The expected answer is every line of the material that contains the word "with".

§

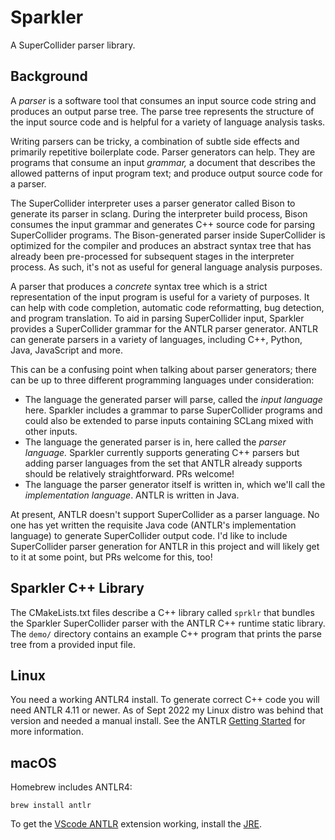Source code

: # Sparkler

A SuperCollider parser library.

## Background

A *parser* is a software tool that consumes an input source code string and produces an output parse tree. The parse
tree represents the structure of the input source code and is helpful for a variety of language analysis tasks.

Writing parsers can be tricky, a combination of subtle side effects and primarily repetitive boilerplate code. Parser
generators can help. They are programs that consume an input *grammar,* a document that describes the allowed patterns
of input program text; and produce output source code for a parser.

The SuperCollider interpreter uses a parser generator called Bison to generate its parser in sclang. During the
interpreter build process, Bison consumes the input grammar and generates C++ source code for parsing SuperCollider
programs. The Bison-generated parser inside SuperCollider is optimized for the compiler and produces an abstract syntax
tree that has already been pre-processed for subsequent stages in the interpreter process. As such, it's not as useful
for general language analysis purposes.

A parser that produces a *concrete* syntax tree which is a strict representation of the input program is useful for a
variety of purposes. It can help with code completion, automatic code reformatting, bug detection, and program
translation. To aid in parsing SuperCollider input, Sparkler provides a SuperCollider grammar for the ANTLR parser
generator. ANTLR can generate parsers in a variety of languages, including C++, Python, Java, JavaScript and more.

This can be a confusing point when talking about parser generators; there can be up to three different programming
languages under consideration:

* The language the generated parser will parse, called the *input language* here. Sparkler includes a grammar to parse
  SuperCollider programs and could also be extended to parse inputs containing SCLang mixed with other inputs.
* The language the generated parser is in, here called the *parser language.* Sparkler currently supports generating
  C++ parsers but adding parser languages from the set that ANTLR already supports should be relatively
  straightforward. PRs welcome!
* The language the parser generator itself is written in, which we'll call the *implementation language*. ANTLR is
  written in Java.

At present, ANTLR doesn't support SuperCollider as a parser language. No one has yet written the requisite Java code
(ANTLR's implementation language) to generate SuperCollider output code. I'd like to include SuperCollider parser
generation for ANTLR in this project and will likely get to it at some point, but PRs welcome for this, too!

## Sparkler C++ Library

The CMakeLists.txt files describe a C++ library called `sprklr` that bundles the Sparkler SuperCollider parser with the
ANTLR C++ runtime static library. The `demo/` directory contains an example C++ program that prints the parse tree from
a provided input file.

## Linux

You need a working ANTLR4 install. To generate correct C++ code you will need ANTLR 4.11 or newer. As of Sept 2022
my Linux distro was behind that version and needed a manual install. See the ANTLR
[Getting Started](https://github.com/antlr/antlr4/blob/master/doc/getting-started.md) for more information.

## macOS

Homebrew includes ANTLR4:

`brew install antlr`

To get the [VScode ANTLR](https://github.com/mike-lischke/vscode-antlr4) extension working, install the
[JRE](https://www.java.com/en/download/).
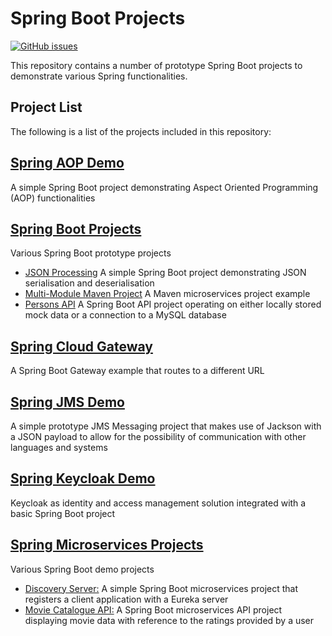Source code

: # Spring Boot Projects
[![GitHub issues](https://img.shields.io/github/issues/Carla-de-Beer/spring-boot-projects.svg?style=flat-square)](https://github.com/Carla-de-Beer/spring-boot-projects/issues)

This repository contains a number of prototype Spring Boot projects to demonstrate various Spring functionalities.

## Project List

The following is a list of the projects included in this repository:

## [Spring AOP Demo](https://github.com/Carla-de-Beer/spring-boot-projects/tree/master/spring-aop-demo)
A simple Spring Boot project demonstrating Aspect Oriented Programming (AOP) functionalities
##  [Spring Boot Projects](https://github.com/Carla-de-Beer/spring-boot-projects/tree/master/spring-boot-projects)
Various Spring Boot prototype projects
  * [JSON Processing](https://github.com/Carla-de-Beer/spring-boot-projects/tree/master/spring-boot-projects/json-processing) A simple Spring Boot project demonstrating JSON serialisation and deserialisation
  * [Multi-Module Maven Project](https://github.com/Carla-de-Beer/spring-boot-projects/tree/master/spring-boot-projects/multi-module-maven) A Maven microservices project example
  * [Persons API](https://github.com/Carla-de-Beer/spring-boot-projects/tree/master/spring-boot-projects/persons-api) A Spring Boot API project operating on either locally stored mock data or a connection to a MySQL database

## [Spring Cloud Gateway](https://github.com/Carla-de-Beer/spring-boot-projects/tree/master/spring-cloud-gateway-demo)
A Spring Boot Gateway example that routes to a different URL
## [Spring JMS Demo](https://github.com/Carla-de-Beer/spring-boot-projects/tree/master/spring-jms-demo)
A simple prototype JMS Messaging project that makes use of Jackson with a JSON payload to allow for the possibility of communication with other languages and systems
## [Spring Keycloak Demo](https://github.com/Carla-de-Beer/spring-boot-projects/tree/master/spring-keycloak-demo)
Keycloak as identity and access management solution integrated with a basic Spring Boot project
## [Spring Microservices Projects](https://github.com/Carla-de-Beer/spring-boot-projects/tree/master/spring-microservices-projects)
Various Spring Boot demo projects
  * [Discovery Server:](https://github.com/Carla-de-Beer/spring-boot-projects/tree/master/spring-microservices-projects/discovery-server) A simple Spring Boot microservices project that registers a client application with a Eureka server
  * [Movie Catalogue API:](https://github.com/Carla-de-Beer/spring-boot-projects/tree/master/spring-microservices-projects/movie-catalogue-api) A Spring Boot microservices API project displaying movie data with reference to the ratings provided by a user
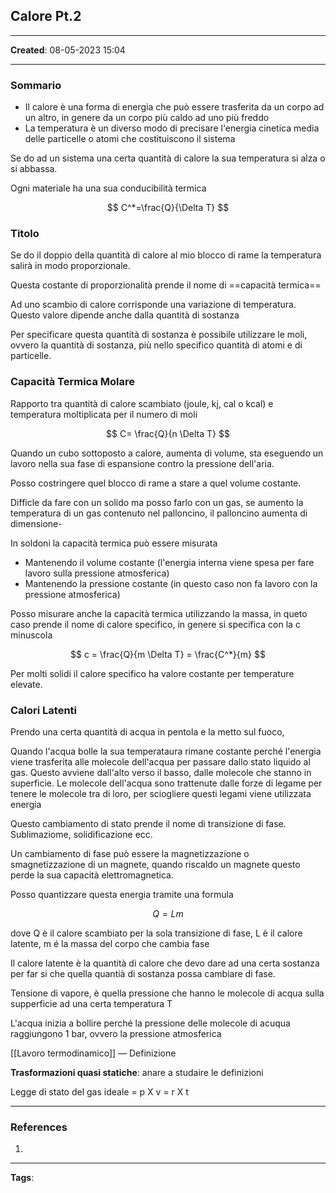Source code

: ## Calore Pt.2

---

**Created**: 08-05-2023 15:04

---

### Sommario

- Il calore è una forma di energia che può essere trasferita da un corpo ad un altro, in genere da un corpo più caldo ad uno più freddo
- La temperatura è un diverso modo di precisare l'energia cinetica media delle particelle o atomi che costituiscono il sistema

Se do ad un sistema una certa quantità di calore la sua temperatura si alza o si abbassa.

Ogni materiale ha una sua conducibilità termica

$$
C^*=\frac{Q}{\Delta T}
$$

### Titolo

Se do il doppio della quantità di calore al mio blocco di rame la temperatura salirà in modo proporzionale. 

Questa costante di proporzionalità prende il nome di ==capacità termica==

Ad uno scambio di calore corrisponde una variazione di temperatura. Questo valore dipende anche dalla quantità di sostanza

Per specificare questa quantità di sostanza è possibile utilizzare le moli, ovvero la quantità di sostanza, più nello specifico quantità di atomi e di particelle. 

### Capacità Termica Molare

Rapporto tra quantità di calore scambiato (joule, kj, cal o kcal) e temperatura moltiplicata per il numero di moli

$$
C= \frac{Q}{n \Delta T}
$$

Quando un cubo sottoposto a calore, aumenta di volume, sta eseguendo un lavoro nella sua fase di espansione contro la pressione dell'aria. 

Posso costringere quel blocco di rame a stare a quel volume costante. 

Difficle da fare con un solido ma posso farlo con un gas, se aumento la temperatura di un gas contenuto nel palloncino, il palloncino aumenta di dimensione- 

In soldoni la capacità termica può essere misurata

- Mantenendo il volume costante (l'energia interna viene spesa per fare lavoro sulla pressione atmosferica)
- Mantenendo la pressione costante (in questo caso non fa lavoro con la pressione atmosferica)

Posso misurare anche la capacità termica utilizzando la massa, in queto caso prende il nome di calore specifico, in genere si specifica con la c minuscola

$$
c = \frac{Q}{m \Delta T} = \frac{C^*}{m}
$$

Per molti solidi il calore specifico ha valore costante per temperature elevate. 

### Calori Latenti

Prendo una certa quantità di acqua in pentola e la metto sul fuoco, 

Quando l'acqua bolle la sua temperataura rimane costante perché l'energia viene trasferita alle molecole dell'acqua per passare dallo stato liquido al gas. Questo avviene dall'alto verso il basso, dalle molecole che stanno in superficie. Le molecole dell'acqua sono trattenute dalle forze di legame per tenere le molecole tra di loro, per sciogliere questi legami viene utilizzata energia

Questo cambiamento di stato prende il nome di transizione di fase. Sublimaziome, solidificazione ecc. 

Un cambiamento di fase può essere la magnetizzazione o smagnetizzazione di un magnete, quando riscaldo un magnete questo perde la sua capacità elettromagnetica.

Posso quantizzare questa energia tramite una formula

$$
Q = Lm
$$

dove Q è il calore scambiato per la sola transizione di fase, L è il calore latente, m é la massa del corpo che cambia fase

Il calore latente è la quantità di calore che devo dare ad una certa sostanza per far si che quella quantià di sostanza possa cambiare di fase. 

Tensione di vapore, è quella pressione che hanno le molecole di acqua sulla supperficie ad una certa temperatura T

L'acqua inizia a bollire perché la pressione delle molecole di acuqua raggiungono 1 bar, ovvero la pressione atmosferica

[[Lavoro termodinamico]] — Definizione

**Trasformazioni quasi statiche**: anare a studaire le definizioni

Legge di stato del gas ideale = p X v = r X t

---

### References

1. 

---
**Tags**:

§

◆ Your response ◆
variety of purposes. It can help with code completion, automatic code reformatting, bug detection, and program
  SuperCollider programs and could also be extended to parse inputs containing SCLang mixed with other inputs.
The CMakeLists.txt files describe a C++ library called `sprklr` that bundles the Sparkler SuperCollider parser with the
A simple prototype JMS Messaging project that makes use of Jackson with a JSON payload to allow for the possibility of communication with other languages and systems
Keycloak as identity and access management solution integrated with a basic Spring Boot project
  * [Discovery Server:](https://github.com/Carla-de-Beer/spring-boot-projects/tree/master/spring-microservices-projects/discovery-server) A simple Spring Boot microservices project that registers a client application with a Eureka server
  * [Movie Catalogue API:](https://github.com/Carla-de-Beer/spring-boot-projects/tree/master/spring-microservices-projects/movie-catalogue-api) A Spring Boot microservices API project displaying movie data with reference to the ratings provided by a user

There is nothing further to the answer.